Voo entre a Base Frei e Punta Arenas
Estamos a voar sobre a Passagem de Drake num BAE146 da DAP que leva pessoal de diferentes programas científicos: búlgaro, chinês, espanhol, russo... e português, está claro. Viajam ainda no avião alguns turistas que fizeram uma visita de poucas horas à ilha de King George, aproveitando alguns lugares disponíveis no voo. Estão comigo o Jim e o Marc. O Ivo, o Alberto e o Gabriel ficaram na ilha Deception. Dirigimo-nos a Punta Arenas, na Patagónia Chilena, cidade a 1500 km da Antárctida, onde voltaremos a encontrar-nos com a civilização.
A campanha, para nós, chegou ao fim. Os últimos dias foram de trabalho muito intenso e foi impossível conseguir algum tempo para escrever para o blogue. Trabalhámos sem parar de manhã até à noite e as condições meteorológicas não ajudaram nada. Nas quase duas semanas passadas na base bulgara tivemos quase sempre temperaturas de cerca de +2ºC e uma chuva constante e irritante que limitava o uso do equipamento científico e nos deixava literalmente ensopados.
Os trabalhos principais foram todos realizados, embora não tenhamos conseguido ter tempo para algumas das actividades planeadas.
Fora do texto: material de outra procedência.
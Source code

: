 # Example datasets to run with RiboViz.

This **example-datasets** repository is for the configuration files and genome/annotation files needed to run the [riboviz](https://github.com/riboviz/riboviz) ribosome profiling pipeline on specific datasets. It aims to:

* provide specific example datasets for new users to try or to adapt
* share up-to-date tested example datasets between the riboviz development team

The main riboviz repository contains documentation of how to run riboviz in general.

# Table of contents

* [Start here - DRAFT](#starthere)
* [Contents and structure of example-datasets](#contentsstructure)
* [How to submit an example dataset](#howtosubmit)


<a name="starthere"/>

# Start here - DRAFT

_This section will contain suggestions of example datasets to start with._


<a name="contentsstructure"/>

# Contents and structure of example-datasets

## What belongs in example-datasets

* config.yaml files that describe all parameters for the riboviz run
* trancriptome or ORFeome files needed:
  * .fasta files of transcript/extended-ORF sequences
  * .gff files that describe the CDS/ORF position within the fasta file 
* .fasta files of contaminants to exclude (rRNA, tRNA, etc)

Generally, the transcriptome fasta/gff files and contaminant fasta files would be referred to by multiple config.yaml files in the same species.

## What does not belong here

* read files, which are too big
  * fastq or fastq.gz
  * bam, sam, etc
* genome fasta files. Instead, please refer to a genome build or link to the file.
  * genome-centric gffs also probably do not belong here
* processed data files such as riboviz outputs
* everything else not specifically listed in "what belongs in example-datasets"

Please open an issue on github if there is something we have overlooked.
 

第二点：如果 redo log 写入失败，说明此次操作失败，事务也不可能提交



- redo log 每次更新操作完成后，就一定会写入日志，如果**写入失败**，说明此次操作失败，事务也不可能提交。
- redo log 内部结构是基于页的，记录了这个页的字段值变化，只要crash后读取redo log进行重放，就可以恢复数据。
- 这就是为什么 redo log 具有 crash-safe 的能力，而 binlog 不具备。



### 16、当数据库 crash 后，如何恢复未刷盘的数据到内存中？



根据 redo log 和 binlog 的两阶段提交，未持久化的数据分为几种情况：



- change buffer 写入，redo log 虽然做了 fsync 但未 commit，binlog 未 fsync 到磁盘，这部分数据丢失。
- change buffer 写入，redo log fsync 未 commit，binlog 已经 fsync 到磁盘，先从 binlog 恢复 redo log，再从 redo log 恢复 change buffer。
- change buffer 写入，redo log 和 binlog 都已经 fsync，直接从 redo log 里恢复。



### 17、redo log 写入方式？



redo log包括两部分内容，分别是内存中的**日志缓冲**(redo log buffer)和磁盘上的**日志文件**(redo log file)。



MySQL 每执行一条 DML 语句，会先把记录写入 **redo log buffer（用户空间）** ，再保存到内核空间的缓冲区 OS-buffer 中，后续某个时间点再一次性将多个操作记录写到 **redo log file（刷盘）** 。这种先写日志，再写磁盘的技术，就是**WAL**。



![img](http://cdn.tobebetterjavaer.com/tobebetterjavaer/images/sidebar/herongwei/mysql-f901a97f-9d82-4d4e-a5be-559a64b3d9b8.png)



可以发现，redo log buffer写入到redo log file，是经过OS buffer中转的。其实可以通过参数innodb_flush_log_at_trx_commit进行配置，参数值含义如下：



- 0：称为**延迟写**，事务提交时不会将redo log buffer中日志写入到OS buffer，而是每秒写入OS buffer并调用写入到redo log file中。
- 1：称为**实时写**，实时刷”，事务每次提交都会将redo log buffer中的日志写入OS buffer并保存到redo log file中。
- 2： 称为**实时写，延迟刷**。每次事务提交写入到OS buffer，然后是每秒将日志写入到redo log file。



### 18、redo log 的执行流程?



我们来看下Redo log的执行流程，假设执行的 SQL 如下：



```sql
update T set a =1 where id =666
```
Acordávamos às 7h30-8h00 e trabalhávamos normalmente até às 20h00. Depois de jantar, voltávamos a trabalhar mais cerca de 2h00. Ainda não sabemos porquê, mas este ano havia mais neve do que o normal na área da base búlgara. No entanto, a cerca de 2km de distância na àrea da base espanhola, a neve estava próxima do normal. Pensamos que foram as condições locais na base bulgara, que tem um glaciar a cerca de 200m e um regime de vento diferente do normal que deve ter produzido esta acumulação excessiva de neve. O vento, ao varrer o glaciar foi redistribuindo a neve para as áreas mais baixas. Nas àreas sem glaciares a barlavento, esta alimentação anómala de neve não se verificou e o terreno ficou livre de neve mais cedo. O excesso de neve causou-nos bastantes dificuldades, pois para nos deslocarmos tivemos que usar motos de neve quase todos os dias e as viagens mais curtas, a pé, na neve, demoravam muito mais tempo que o normal.
No dia 30 começámos a arrumar parte do equipamento, deixando de parte apenas aquilo que iamos precisar nos dois dias seguintes. Em duas viagens de zodiac, nos dias 31 e 1, transportámos quase tudo para a base espanhola, onde metemos tudo em caixas maiores para depois serem transportadas no Las Palmas para Lisboa. Só voltaremos a vê-las em finais de Abril, sendo depois necessário desempacotar tudo, limpar e verificar se está tudo funcional. Nos nossos computadores portáteis e discos externos, transportamos os dados recolhidos na campanha. Registos meteorológicos, dados GPS, dados de estação total, dados de temperaturas e resistividade do permafrost, amostras de solo, e muitas fotografias são os resultados brutos de cerca de 5 semanas de trabalho na Antárctida. Agora falta analisá-los, tarefa que nos vai levar vários meses.
Talvez o momento mais impressionante da campanha tenha sido quando, depois de levarmos as caixas à base espanhola, no dia 1, termos decidido ir dar um pequeno passeio de Zodiac na South Bay. O objectivo era aproximarmo-nos do glaciar que, com uma frente escarpada de gelo de cerca de 30m, se vai desfazendo em desabamento enormes para dentro da baía, com sons semelhantes a uma trovoada. A paisagem em South Bay é extraordinária, com glaciares em todo o redor e ao fundo, com os incríveis Montes Friesland, só visíveis nos raros dias de sol e que sobem 1700 metros acima do mar. Mas o melhor, estava para vir. Baleias, que este ano quase não tinhamos observado, encontravam-se na baía. Pelo menos duas, enormes baleias de bossas nadavam e alimentavam-se de krill no interior da baía. Desde a minha primeira campanha em 2000 que não me tinha aproximado tanto das baleias. É incrível vê-las de perto e ouvi-las expelir enormes jactos quando vêm à superfície respirar. Foi mais um momento mágico que a Antárctida nos ofereceu antes da despedida.